Apple responded in 2008 with the announcement of Mac OS X 10.6 Snow Leopard (considered by some to be the best Mac OS version ever released) which included the libdispatch (a.k.a. Grand Central Dispatch). I was there at WWDC 2008 when it was announced and we were all ecstatic, it was probably the most exciting WWDC I've attended (I would attend 5 other times after that). The libdispatch and the new inline block syntax were nothing short of amazing and offered the promise to finally easily access the power of multicore machines. Multicore machines have been available for a long time before that (dual processors really) but it was mainly used by pro apps such as Photoshop. In the 2000-2008 era, developers would generally only start multithreading their app when they had to, for example because a piece of work was long-running and would block the user-events run loop of the app for too long (causing the infamous spinning beach ball to appear).

Apple demonstrated the libdispatch and the promise seemed great, they introduced the notion of serial queues and told us that we should stop thinking in term of threads and start thinking in term of queues. We would submit various program tasks to be executed serially or concurrently and the libdispatch would do the rest, automatically scaling based on the available hardware. Queues were cheap, we could have a lot of them. I actually remember very vividly a Q&A at the end of one of the WWDC sessions, a developer got to the mic and asked how many queues we could have in a program, how cheap were they really? The Apple engineer on stage answered that most of the queue size was basically the debug label that the developer would pass to it at creation time. We could have thousands of them without a problem.

How would serial queues help us with concurrency? Well various program components would have their own private queue which would be used to ensure thread-safety (locks would not even be needed anymore) and those components would be concurrent between themselves. They told us these were "islands of serialization in a sea of concurrency".

The bad times

The future was multithreading and we had to use the libdispatch to get there. So we did.
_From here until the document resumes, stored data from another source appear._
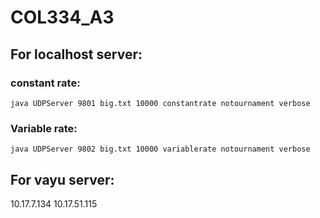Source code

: # COL334_A3

## For localhost server:

### constant rate:

`java UDPServer 9801 big.txt 10000 constantrate notournament verbose`

### Variable rate:

`java UDPServer 9802 big.txt 10000 variablerate notournament verbose`

## For vayu server:

10.17.7.134
10.17.51.115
Then the problems started. We ran into thread explosion which was really surprising because we were told that the libdispatch would automatically scale based on the available hardware so we expected the number of threads to more or less match the number of cores in the machine. A younger me in 2010 asked for help on the libdispatch mailing-list and the response from Apple at the time was to remove synchronization points and go async all the way.

As we went down that rabbit hole, things got progressively worse. Async functions have the bad habit of contaminating other functions: because a function can't call another async function and return a result without being async itself, entire chain calls had to be turned async. We started to have many async functions that actually made no sense being async, they were not executing long-running background tasks and they were not inherently async (like for example network requests are). We had to deal with the complexity of heavy callback designs which made everything harder to read. More worryingly async made our program a lot more unpredictable and hard to reason about: because every time we dispatched async we released the execution context until the work item completed, it was now possible for the program to execute new calls in an interleaved fashion in the middle of our methods. This led to all sort of very subtle and hard to debug ordering bugs. Worse, they were really hard to fix too and caused countless days of debugging, implementation tricks and hair pulling. Worse of all, we eventually realized we had terrible performance problems, turns out it's really wasteful to async small tasks and constantly dispatch on many queues. Which is a bit insane because the whole reason we started doing all this in the first place was to get better performance out of the cores, but we were actually doing worse off. Despite our most sincere efforts and actually having an extremely async program, we could still easily see between 30 and 60 threads running on a 4-cores machine during normal operation.

Turns out Apple engineers are developers just like us and met the exact same problems that we did. In Mac OS X 10.7 Lion they introduced the Security Transforms, a brand new async API to perform security operations (hashing, encryption, etc...). We were using it to decrypt files and it caused thread explosion in our program. It turns out that every security transform is backed by its own private queue causing way too many threads to be spawned. The API is now abandoned in favor of synchronous libraries such as CommonCrypto and the new CryptoKit.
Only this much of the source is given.